A Scalable AWS Enumeration and Footprinting Tool
Today I am releasing Quiet Riot, an “unauthenticated” tool for enumeration of services, roles, and users in an AWS account or in every AWS account in existence.
Update: I’ve also written a follow-up post describing additional capabilities, overall tool impacts, and relevant mitigations.
AWS IAM and Resource-Based Policies Background
AWS services that work with IAM include a number of services that support “resource-based policies”. These resource-based policies allow direct access to AWS service-level resources and are evaluated prior to Identity-based policies when determining whether a given user (unauthenticated user, any authenticated AWS principal, or a specific AWS IAM principal) has access to the specified resource. You can see the approximate policy evaluation logic of AWS IAM below:
Furthermore, AWS defines an IAM Principal as the following:
- AWS account and root user
- IAM users
- Federated users (using web identity or SAML federation)
- IAM roles
- Assumed-role sessions
- AWS services
- Anonymous users
Why it matters
To determine the validity of a particular resource-based policy, the AWS IAM engine validates the form of a particular policy and critically, the validity of included AWS principals, at the time the policy is attached to the relevant resource. Many services that support such resource-based policies will throw an error for an invalid AWS principal in the policy. This means that a policy containing a single AWS principal can be used as a proxy to validate whether that principal exists or not….EVEN FOR ACCOUNTS THAT YOU DON’T OWN.

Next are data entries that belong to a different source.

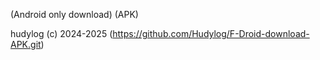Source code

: (Android only download) (APK)

hudylog (c) 2024-2025 (https://github.com/Hudylog/F-Droid-download-APK.git)
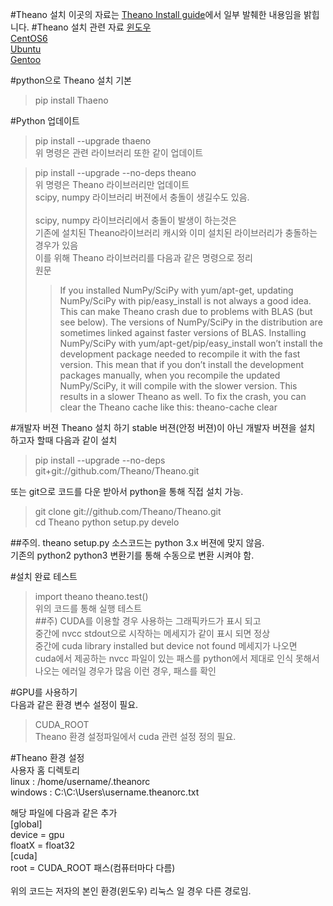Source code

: #Theano 설치
이곳의 자료는 [Theano Install guide](http://deeplearning.net/software/theano/install.html#install)에서 일부 발췌한 내용임을 밝힙니다.
#Theano 설치 관련 자료
[윈도우](https://github.com/jaeho-kang/deep-learning/blob/master/Theano/%EC%84%A4%EC%B9%98/%EC%9C%88%EB%8F%84%EC%9A%B0%EC%97%90%EC%84%9C%20Theano%20%EC%84%A4%EC%B9%98%ED%95%98%EA%B8%B0.md)<br>
[CentOS6](http://deeplearning.net/software/theano/install_centos6.html#install-centos6)<br>
[Ubuntu](http://deeplearning.net/software/theano/install_ubuntu.html#install-ubuntu)<br>
[Gentoo](http://groups.google.com/d/msg/theano-dev/-8WCMn2FMR0/bJPasoZXaqoJ)<br>

#python으로 Theano 설치 기본 

>pip install Thaeno 

#Python 업데이트 

>pip install --upgrade thaeno<br>
위 명령은 관련 라이브러리 또한 같이 업데이트

>pip install --upgrade --no-deps theano<br>
위 명령은 Theano 라이브러리만 업데이트<br>
scipy, numpy 라이브러리 버젼에서 충돌이 생길수도 있음.
<br><br>
scipy, numpy 라이브러리에서 충돌이 발생이 하는것은 <br>
기존에 설치된 Theano라이브러리 캐시와 이미 설치된 라이브러리가 충돌하는 경우가 있음 <br>
이를 위해 Theano 라이브러리를 다음과 같은 명령으로 정리<br>
원문 <br>
>>If you installed NumPy/SciPy with yum/apt-get, updating NumPy/SciPy with pip/easy_install is not always a good idea. This can make Theano crash due to problems with BLAS (but see below). The versions of NumPy/SciPy in the distribution are sometimes linked against faster versions of BLAS. Installing NumPy/SciPy with yum/apt-get/pip/easy_install won’t install the development package needed to recompile it with the fast version. This mean that if you don’t install the development packages manually, when you recompile the updated NumPy/SciPy, it will compile with the slower version. This results in a slower Theano as well. To fix the crash, you can clear the Theano cache like this:
>theano-cache clear

#개발자 버젼 Theano 설치 하기 
stable 버젼(안정 버젼)이 아닌 개발자 버젼을 설치 하고자 할때 다음과 같이 설치 

> pip install --upgrade --no-deps git+git://github.com/Theano/Theano.git

또는 git으로 코드를 다운 받아서 python을 통해 직접 설치 가능. 
>git clone git://github.com/Theano/Theano.git<br>
>cd Theano
>python setup.py develo

##주의.
theano setup.py 소스코드는 python 3.x 버젼에 맞지 않음.<br> 
기존의 python2 python3 변환기를 통해 수동으로 변환 시켜야 함. 

#설치 완료 테스트 
>import theano
>theano.test()<br>
위의 코드를 통해 실행 테스트 <br>
##주)
CUDA를 이용할 경우 사용하는 그래픽카드가 표시 되고 <br>
중간에 nvcc stdout으로 시작하는 메세지가 같이 표시 되면 정상<br>
중간에 cuda library installed but device not found 메세지가 나오면 <br>
cuda에서 제공하는 nvcc 파일이 있는 패스를 python에서 제대로 인식 못해서 <br>
나오는 에러일 경우가 많음 이런 경우, 패스를 확인<br>

#GPU를 사용하기 <br>
다음과 같은 환경 변수 설정이 필요. 
>CUDA_ROOT<br>
Theano 환경 설정파일에서 cuda 관련 설정 정의 필요. 

#Theano 환경 설정 <br>
사용자 홈 디렉토리 <br>
linux : /home/username/.theanorc<br>
windows : C:\C:\Users\username\.theanorc.txt<br>

해당 파일에 다음과 같은 추가<br> 
    [global]<br>
    device = gpu<br>
    floatX = float32<br>
    [cuda]<br>
    root = CUDA_ROOT 패스(컴퓨터마다 다름)<br>
<br>
위의 코드는 저자의 본인 환경(윈도우) 리눅스 일 경우 다른 경로임.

Originally identified by Daniel Grzelak and subsequently re-discovered a number of times, this technique can help attackers with a key capability — enumerating attack targets (Account IDs) and the associated footprint (root account e-mail, roles, users).
While AWS considers this capability a “feature”, I am curious to see what scale of featureploitation might change the perspective. To this end, I have developed an Offensive Security Tool (OST) to exploit this AWS feature for the maximum possible impact. Even this idea is not new. Will Bengston has previously suggested a similar technique. Seeing as how I haven’t found a tool that implements Will’s suggestion and I have limited software development experience, I decided to take the opportunity to hone my Python chops further.
Quiet Riot Capabilities
To use Quiet Riot, once you clone the repository, you can run main.py as the entry-point (and with sufficient credentials available to the aws cli) to perform automated deployment of scanning infrastructure (SNS topic, ECR-Public repository, and ECR-Private repository) and initiate dictionary-attack scanning for Account IDs, roles, and users across AWS. On completion, the scanning tool writes the results to the results/ directory and deletes the associated infrastructure.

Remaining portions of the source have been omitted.